━━━ EXTRACTED INFORMATION ━━━
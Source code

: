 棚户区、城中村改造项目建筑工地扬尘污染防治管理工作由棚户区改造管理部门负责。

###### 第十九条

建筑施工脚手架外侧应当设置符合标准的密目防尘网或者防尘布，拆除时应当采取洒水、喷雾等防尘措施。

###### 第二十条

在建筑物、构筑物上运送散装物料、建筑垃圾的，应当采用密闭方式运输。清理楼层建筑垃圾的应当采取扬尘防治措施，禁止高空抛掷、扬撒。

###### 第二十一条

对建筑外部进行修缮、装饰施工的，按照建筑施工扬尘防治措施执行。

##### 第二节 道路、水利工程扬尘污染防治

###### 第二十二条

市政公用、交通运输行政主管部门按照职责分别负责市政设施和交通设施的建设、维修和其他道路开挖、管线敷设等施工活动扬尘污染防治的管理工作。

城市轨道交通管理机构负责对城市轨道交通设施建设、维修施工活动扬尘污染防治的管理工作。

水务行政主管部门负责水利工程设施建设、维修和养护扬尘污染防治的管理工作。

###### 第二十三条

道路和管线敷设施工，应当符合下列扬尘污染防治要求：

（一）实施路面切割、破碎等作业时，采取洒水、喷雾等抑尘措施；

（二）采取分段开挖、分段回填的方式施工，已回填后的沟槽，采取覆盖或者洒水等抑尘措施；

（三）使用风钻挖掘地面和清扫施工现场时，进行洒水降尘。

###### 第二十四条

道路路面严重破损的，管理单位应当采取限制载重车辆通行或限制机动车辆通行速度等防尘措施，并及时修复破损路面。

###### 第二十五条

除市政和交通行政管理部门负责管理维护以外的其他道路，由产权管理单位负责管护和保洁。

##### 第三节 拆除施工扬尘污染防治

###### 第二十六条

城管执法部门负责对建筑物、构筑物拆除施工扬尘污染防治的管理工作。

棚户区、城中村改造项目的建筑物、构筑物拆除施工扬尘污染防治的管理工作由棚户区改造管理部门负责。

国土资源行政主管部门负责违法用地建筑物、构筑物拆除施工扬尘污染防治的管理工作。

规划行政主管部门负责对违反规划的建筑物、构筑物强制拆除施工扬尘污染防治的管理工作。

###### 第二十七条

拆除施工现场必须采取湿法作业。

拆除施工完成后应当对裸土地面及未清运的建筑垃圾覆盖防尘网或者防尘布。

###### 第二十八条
━━━
**THE PROBLEM**: Starting at the line with "###### 第二十六条", retype each line through the final one in the data above, unchanged and with nothing added.

**OUTPUT FOR THIS TASK**:
###### 第二十六条

城管执法部门负责对建筑物、构筑物拆除施工扬尘污染防治的管理工作。

棚户区、城中村改造项目的建筑物、构筑物拆除施工扬尘污染防治的管理工作由棚户区改造管理部门负责。

国土资源行政主管部门负责违法用地建筑物、构筑物拆除施工扬尘污染防治的管理工作。

规划行政主管部门负责对违反规划的建筑物、构筑物强制拆除施工扬尘污染防治的管理工作。

###### 第二十七条

拆除施工现场必须采取湿法作业。

拆除施工完成后应当对裸土地面及未清运的建筑垃圾覆盖防尘网或者防尘布。

###### 第二十八条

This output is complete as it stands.